* Net profit 394 mln euros, reversing 490 million loss
* Acquisitions ruled out; European waste market seen slow
* CEO says 2013 focus will be on cost cuts
* Shares up more than one percent in high-volume trade
(Updates with additional comment, market reaction)
By Benjamin Mallet and Geert De Clercq
PARIS, Feb 28 Veolia Environnement, the
world's leading water and waste group, plans to step up efforts
to reduce debts left over from an acquisition spree and focus on
growing organically in emerging markets.
Chief executive officer Antoine Frerot said on Thursday that
major takeovers were a thing of the past. He also said the
French company would accelerate cost cuts in mature markets to
free up money for investment elsewhere.
"Our group is now freeing up capital for its repositioning
in growth markets," Frerot said on Thursday.
Veolia already earns about a third of its turnover in
high-growth markets, a share that should grow to 50 percent in
five year's time.
In Europe, waste markets are depressed by slow economic
growth, while in France's water markets cash-strapped local
governments have put margins under pressure.

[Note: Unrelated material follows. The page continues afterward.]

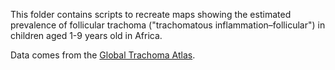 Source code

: This folder contains scripts to recreate maps showing the estimated prevalence of follicular trachoma ("trachomatous inflammation–follicular") in children aged 1-9 years old in Africa.

Data comes from the [Global Trachoma Atlas](https://www.trachomaatlas.org/global-trachoma-atlas).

The company, whose debt peaked at 16.5 billion euros ($21.6
billion) in 2008 as it built up its empire via M&A deals, wants
to cut leverage further this year, reducing net financial debt
to 8-9 billion euros from 11.3 billion at the end of December.
It plans to end 2013 with net debt on an adjusted basis of
6-7 billion euros.
The utility, which is withdrawing from half the countries in
which it operates, completed asset sales totalling 3.7 billion
euros in 2012.
The group is the world's largest private supplier of drinking
water - providing water for 100 million people worldwide, and
treating waste water for 71 million people.
For 2012, the company reported a net attributable profit of
394 million euros, reversing a 490 million loss in 2011. The
dividend was left unchanged at 70 cents per share.
Revenue rose 3 percent to 29.4 billion euros from sales
restated to include the effect of divestments and acquisitions.
The company expects organic growth to be about the same amount
Veolia's shares were up about 1.0 percent by 1608 GMT after
rising more than 6 percent earlier in the session in the
heaviest trading volume since the start of the year.
The shares are up about 5 percent so far this year. They
hit a low of 7.4 euros in November, when they were down 89
percent from a high of 65.6 euros in 2007.